Robert Nedoma (born 1961) is an Austrian philologist who is Professor at Department for Scandinavian Studies at the University of Vienna. He specializes in Germanic studies and Old Norse studies.

Biography
Robert Nedoma was born in 1961 in Ternitz, Austria. He gained his PhD at the University of Vienna in 1987 with a dissertation on Wayland the Smith, and subsequently worked as a researcher at the Institute for Germanic Studies at the University of Vienna.  He completed his habilitation in 2004 with a thesis on Germanic names and runes, and was appointed an associate professor at the University of Vienna in 2010. Since 2019, Nedoma has been Professor at the Department for Scandinavian Studies at the University of Vienna.

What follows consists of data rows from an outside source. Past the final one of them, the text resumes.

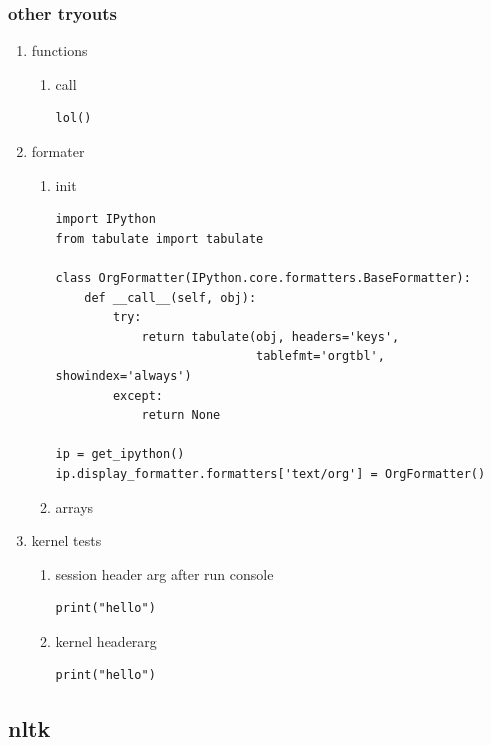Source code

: \documentclass[11pt]{article}
\begin{document}
\subsubsection{other tryouts}
\label{sec:org68be044}
\begin{enumerate}
\item functions
\label{sec:org3222df6}
\begin{enumerate}
\item call
\label{sec:org36bf4af}
\begin{verbatim}
lol()
\end{verbatim}
\end{enumerate}

\item formater
\label{sec:orgc99a5b4}
\begin{enumerate}
\item init
\label{sec:orgeb63773}
\begin{verbatim}
import IPython
from tabulate import tabulate

class OrgFormatter(IPython.core.formatters.BaseFormatter):
    def __call__(self, obj):
        try:
            return tabulate(obj, headers='keys',
                            tablefmt='orgtbl', showindex='always')
        except:
            return None

ip = get_ipython()
ip.display_formatter.formatters['text/org'] = OrgFormatter()
\end{verbatim}
\item arrays
\label{sec:org4829d51}
\end{enumerate}

\item kernel tests
\label{sec:orgdc82a59}
\begin{enumerate}
\item session header arg after run console
\label{sec:orgfbfd1d9}
\begin{verbatim}
print("hello")
\end{verbatim}
\item kernel headerarg
\label{sec:orgbefd295}
\begin{verbatim}
print("hello")
\end{verbatim}
\end{enumerate}
\end{enumerate}
\subsection{nltk}
\label{sec:org833fc1a}
\end{document}
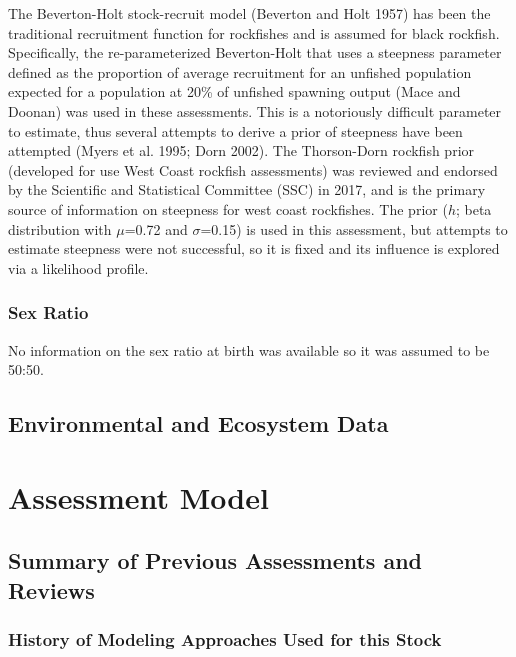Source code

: \documentclass[11pt,
  english,
  letterpaper,
]{article}
\begin{document}
The Beverton-Holt stock-recruit model (Beverton and Holt 1957) has been the traditional recruitment function for rockfishes and is assumed for black rockfish. Specifically, the re-parameterized Beverton-Holt that uses a steepness parameter defined as the proportion of average recruitment for an unfished population expected for a population at 20\% of unfished spawning output (Mace and Doonan) was used in these assessments. This is a notoriously difficult parameter to estimate, thus several attempts to derive a prior of steepness have been attempted (Myers et al. 1995; Dorn 2002). The Thorson-Dorn rockfish prior (developed for use West Coast rockfish assessments) was reviewed and endorsed by the Scientific and Statistical Committee (SSC) in 2017, and is the primary source of information on steepness for west coast rockfishes. The prior (\(h\); beta distribution with \(\mu\)=0.72 and \(\sigma\)=0.15) is used in this assessment, but attempts to estimate steepness were not successful, so it is fixed and its influence is explored via a likelihood profile.

\hypertarget{sex-ratio}{%
\subsubsection{Sex Ratio}\label{sex-ratio}}

No information on the sex ratio at birth was available so it was assumed to be 50:50.

\hypertarget{environmental-and-ecosystem-data}{%
\subsection{Environmental and Ecosystem Data}\label{environmental-and-ecosystem-data}}

\hypertarget{assessment-model}{%
\section{Assessment Model}\label{assessment-model}}

\hypertarget{summary-of-previous-assessments-and-reviews}{%
\subsection{Summary of Previous Assessments and Reviews}\label{summary-of-previous-assessments-and-reviews}}

\hypertarget{history-of-modeling-approaches-used-for-this-stock}{%
\subsubsection{History of Modeling Approaches Used for this Stock}\label{history-of-modeling-approaches-used-for-this-stock}}
\end{document}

Nedoma specializes in Old Norse language and Old Norse literature, runology, Germanic names, and Germanic Antiquity. He is the author of a number of articles for the second edition of the Reallexikon der Germanischen Altertumskunde, and an editor of many journals, including Die Sprache, Philologica Germanica and North-Western European Language Evolution.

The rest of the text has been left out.